• _What you will do_
Quote exactly, and only, the lines from the one with "Review the above" through the end of the listing.

• _Data for processing_
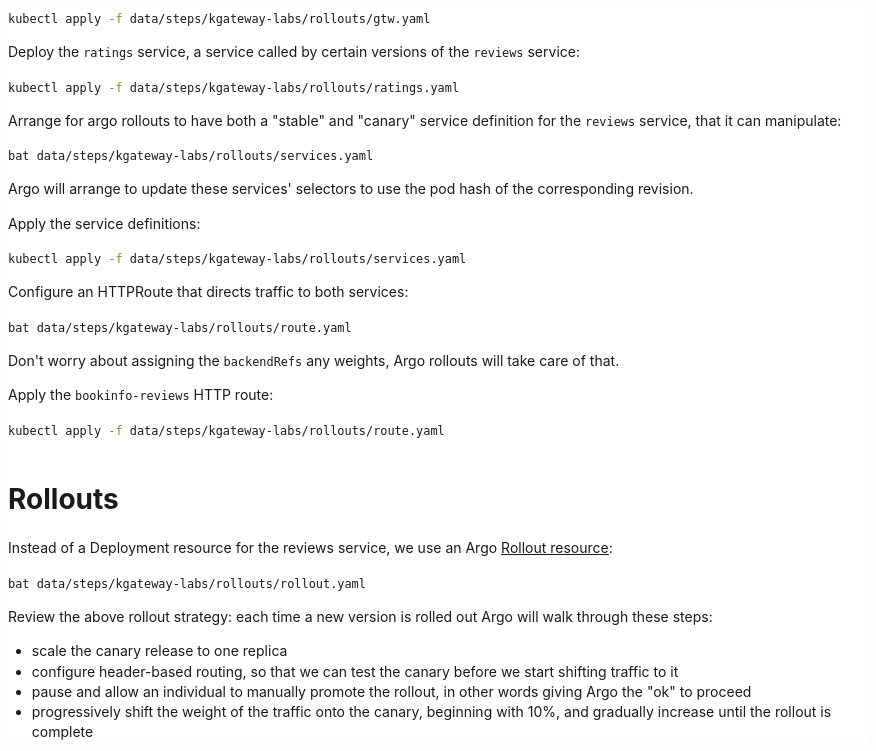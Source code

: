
 ```bash
kubectl apply -f data/steps/kgateway-labs/rollouts/gtw.yaml
```

Deploy the `ratings` service, a service called by certain versions of the `reviews` service:

```bash
kubectl apply -f data/steps/kgateway-labs/rollouts/ratings.yaml
```


Arrange for argo rollouts to have both a "stable" and "canary" service definition for the `reviews` service, that it can manipulate:

```bash,norun-workshop
bat data/steps/kgateway-labs/rollouts/services.yaml
```

Argo will arrange to update these services' selectors to use the pod hash of the corresponding revision.

Apply the service definitions:

```bash
kubectl apply -f data/steps/kgateway-labs/rollouts/services.yaml
```

Configure an HTTPRoute that directs traffic to both services:

```bash,norun-workshop
bat data/steps/kgateway-labs/rollouts/route.yaml
```

Don't worry about assigning the `backendRefs` any weights, Argo rollouts will take care of that.

Apply the `bookinfo-reviews` HTTP route:

```bash
kubectl apply -f data/steps/kgateway-labs/rollouts/route.yaml
```

Rollouts
========

Instead of a Deployment resource for the reviews service, we use an Argo [Rollout resource](https://argoproj.github.io/argo-rollouts/features/specification/):

```bash,norun-workshop
bat data/steps/kgateway-labs/rollouts/rollout.yaml
```

Review the above rollout strategy:  each time a new version is rolled out Argo will walk through these steps:

- scale the canary release to one replica
- configure header-based routing, so that we can test the canary before we start shifting traffic to it
- pause and allow an individual to manually promote the rollout, in other words giving Argo the "ok" to proceed
- progressively shift the weight of the traffic onto the canary, beginning with 10%, and gradually increase until the rollout is complete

• _Task answer_
Review the above rollout strategy:  each time a new version is rolled out Argo will walk through these steps:

- scale the canary release to one replica
- configure header-based routing, so that we can test the canary before we start shifting traffic to it
- pause and allow an individual to manually promote the rollout, in other words giving Argo the "ok" to proceed
- progressively shift the weight of the traffic onto the canary, beginning with 10%, and gradually increase until the rollout is complete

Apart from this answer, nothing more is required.